Menem come Videla sostenne il Washington Consensus e varò diversi piani di liberalizzazione dell’economia e di riduzione dell’inflazione, problema eterno del paese, che avevano costretto il predecessore Raul Alfonsìn alle dimissioni anticipate.

A differenza dei suoi predecessori però il piano di liberalizzazione di Menem riuscì abbastanza bene, l’inflazione diminuì ad una cifra, il libero scambio aumentò e il pil crebbe del 10,5% annuo. I problemi arrivarono più tardi quando il ministro dell’economia Domingo Cavallo, privatizzando il servizio postale nazionale creò un’ondata di disoccupazione, che superò il 10%. Le proteste aumentarono, Cavallo si dimise, ma le politiche di austerità rimasero, il prezzo dei carburanti aumentò e l’imposta sul valore aggiunto (Iva) salì addirittura del 21%. L’economia del paese fu poi vittima di due crisi finanziarie estere, quella messicana della tequila del 94, che causo deficit e recessione. E quella russa del 98, che procurò degli effetti negativi duraturi che portarono ad una depressione dell’economia argentina.

Il mandato di Menem finì travolto dalle polemiche su uno scandalo legato al commercio illegale di armi, che lo vide nel 2001 condannato alla reclusione. Oltre a questo, fu indagato e condannato per estorsione, corruzione e appropriazione indebita di fondi pubblici.

La moderna idea di Milei di “dollarizzare” l’economia Argentina trova le radici proprio nel “piano di convertibilità” di Menem, che mirava a legare il peso argentino al dollaro nel tentativo (poi riuscito) di ridurre l’iperinflazione. Ma corsi e ricorsi storici, vuoi una sorta di legge di natura dell’economia capitalista, gli effetti collaterali del piano di convertibilità, in parte citati, furono devastanti: “Nonostante questi risultati impressionanti (di controllo dell’inflazione e crescita del PIL), gli effetti collaterali sulle questioni sociali includono un aumento della disoccupazione, una distribuzione ineguale del reddito e una diminuzione dei salari .

La disoccupazione è aumentata dal 6,1% nel 1991 al 15% nel 2000 poiché il tasso di cambio fisso ha aumentato la concorrenza sui prezzi esteri e ha costretto le aziende locali a investire in tecnologie più avanzate che richiedevano meno manodopera e maggiore produttività (anche se questo non è necessariamente un male, a patto che si crei un welfare per sostenere chi è disoccupato, cosa che Menem evidentemente non fece).

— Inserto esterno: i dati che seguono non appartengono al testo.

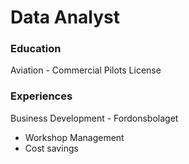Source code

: # Data Analyst

### Education
Aviation - Commercial Pilots License

### Experiences
Business Development - Fordonsbolaget
- Workshop Management
- Cost savings
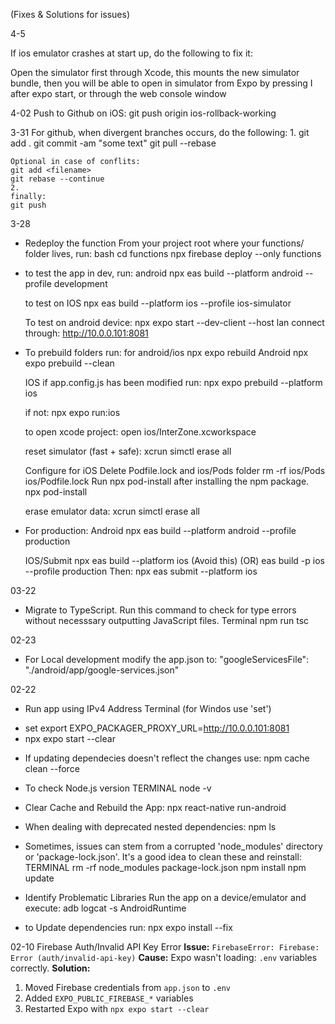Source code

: (Fixes & Solutions for issues)

4-5

If ios emulator crashes at start up, do the following to fix it:

Open the simulator first through Xcode, this mounts the new simulator bundle, then you will be able to open in simulator from Expo by pressing I after expo start, or through the web console window

4-02
    Push to Github on iOS:
    git push origin ios-rollback-working

3-31
    For github, when divergent branches occurs, do the following:
    1.
    git add .
    git commit -am "some text"
    git pull --rebase
    
    Optional in case of conflits:
    git add <filename>
    git rebase --continue
    2.
    finally:
    git push
 
3-28
* Redeploy the function
    From your project root where your functions/ folder lives, run:
    bash
    cd functions
    npx firebase deploy --only functions

* to test the app in dev, run:
    android
    npx eas build --platform android --profile development
    
    to test on IOS
    npx eas build --platform ios --profile ios-simulator

    To test on android device:
    npx expo start --dev-client --host lan
    connect through:
    http://10.0.0.101:8081

* To prebuild folders run:
    for android/ios
    npx expo rebuild
    Android
    npx expo prebuild --clean

    IOS
    if app.config.js has been modified run:
    npx expo prebuild --platform ios

    if not:
    npx expo run:ios
    
    to open xcode project:
    open ios/InterZone.xcworkspace

    reset simulator (fast + safe):
    xcrun simctl erase all


    Configure for iOS
    Delete Podfile.lock and ios/Pods folder
    rm -rf ios/Pods ios/Podfile.lock
    Run npx pod-install after installing the npm package.
    npx pod-install

    erase emulator data:
    xcrun simctl erase all

* For production:
    Android
    npx eas build --platform android --profile production
    
    IOS/Submit
    npx eas build --platform ios (Avoid this)
    (OR)
    eas build -p ios --profile production
    Then:
    npx eas submit --platform ios 

03-22
* Migrate to TypeScript. Run this command to check for type errors without necesssary outputting JavaScript files.
    Terminal
    npm run tsc

02-23
* For Local development modify the app.json to:
 "googleServicesFile": "./android/app/google-services.json"

02-22
* Run app using IPv4 Address
Terminal (for Windos use 'set')
- set export EXPO_PACKAGER_PROXY_URL=http://10.0.0.101:8081
- npx expo start --clear
* If updating dependecies doesn't reflect the changes use:
 npm cache clean --force

 * To check Node.js version
 TERMINAL
 node -v

 * Clear Cache and Rebuild the App:
 npx react-native run-android


 * When dealing with deprecated nested dependencies:
 npm ls <name>

 * Sometimes, issues can stem from a corrupted 'node_modules' directory or 'package-lock.json'. It's a good idea to clean these and reinstall:
 TERMINAL
 rm -rf node_modules package-lock.json
 npm install
 npm update

* Identify Problematic Libraries
Run the app on a device/emulator and execute:
adb logcat -s AndroidRuntime

* to Update dependencies run:
npx expo install --fix


02-10 Firebase Auth/Invalid API Key Error
**Issue:** `FirebaseError: Firebase: Error (auth/invalid-api-key)`
**Cause:** Expo wasn't loading: `.env` variables correctly.
**Solution:**
1. Moved Firebase credentials from `app.json` to `.env`
2. Added `EXPO_PUBLIC_FIREBASE_*` variables
3. Restarted Expo with `npx expo start --clear`
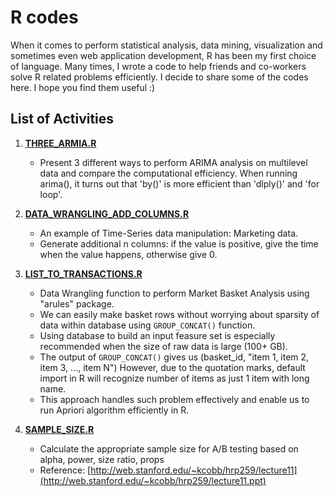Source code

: R codes
=======

When it comes to perform statistical analysis, data mining, visualization and sometimes even web application development, R has been my first choice of language. 
Many times, I wrote a code to help friends and co-workers solve R related problems efficiently. I decide to share some of the codes here. I hope you find them useful :)



## List of Activities

1. **[THREE_ARMIA.R](https://github.com/powerlim2/R/blob/master/R/THREE_ARIMA.R)**
	* Present 3 different ways to perform ARIMA analysis on multilevel data and compare the computational efficiency. 
	When running arima(), it turns out that 'by()' is more efficient than 'dlply()' and 'for loop'.
	
2. **[DATA_WRANGLING_ADD_COLUMNS.R](https://github.com/powerlim2/R/blob/master/R/DATA_WRANGLING_ADD_COLUMNS.R)**
	* An example of Time-Series data manipulation: Marketing data.
	* Generate additional n columns: if the value is positive, give the time when the value happens, otherwise give 0.

3. **[LIST_TO_TRANSACTIONS.R](https://github.com/powerlim2/R/blob/master/R/LIST_TO_TRANSACTIONS.R)**
	* Data Wrangling function to perform Market Basket Analysis using "arules" package. 
	* We can easily make basket rows without worrying about sparsity of data within database using `GROUP_CONCAT()` function.
    * Using database to build an input feasure set is especially recommended when the size of raw data is large (100+ GB).
	* The output of `GROUP_CONCAT()` gives us (basket_id, "item 1, item 2, item 3, ..., item N")
	However, due to the quotation marks, default import in R will recognize number of items as just 1 item with long name.
	* This approach handles such problem effectively and enable us to run Apriori algorithm efficiently in R.

4. **[SAMPLE_SIZE.R](https://github.com/powerlim2/R/blob/master/R/SampleSize.R)**
	* Calculate the appropriate sample size for A/B testing based on alpha, power, size ratio, props  
	* Reference: [http://web.stanford.edu/~kcobb/hrp259/lecture11](http://web.stanford.edu/~kcobb/hrp259/lecture11.ppt)
	
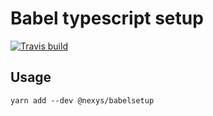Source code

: # Babel typescript setup



[![Travis build](https://travis-ci.com/Nexysweb/babelsetup)](https://travis.ibm.com/TSS-BP-Channel-Europe/bpms-koa)


## Usage

`yarn add --dev @nexys/babelsetup`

La disuguaglianza di reddito aumentò: il 20% più povero della popolazione ha ridotto la propria quota di reddito nazionale dal 4,6% nel 1991 al 4,1% nel 2000, mentre il 20% più ricco della popolazione ha aumentato la propria quota dal 50,4% al 51,4%”.

Venendo a noi, negli ultimi giorni in occasione del Forum dell’economia di Davos, Milei ha rispolverato un vecchio complotto neoconservatore, inneggiando ad un “pericolo socialismo” che minaccia l’occidente.

Insomma, dal mondo Iperuranico direi che è tutto.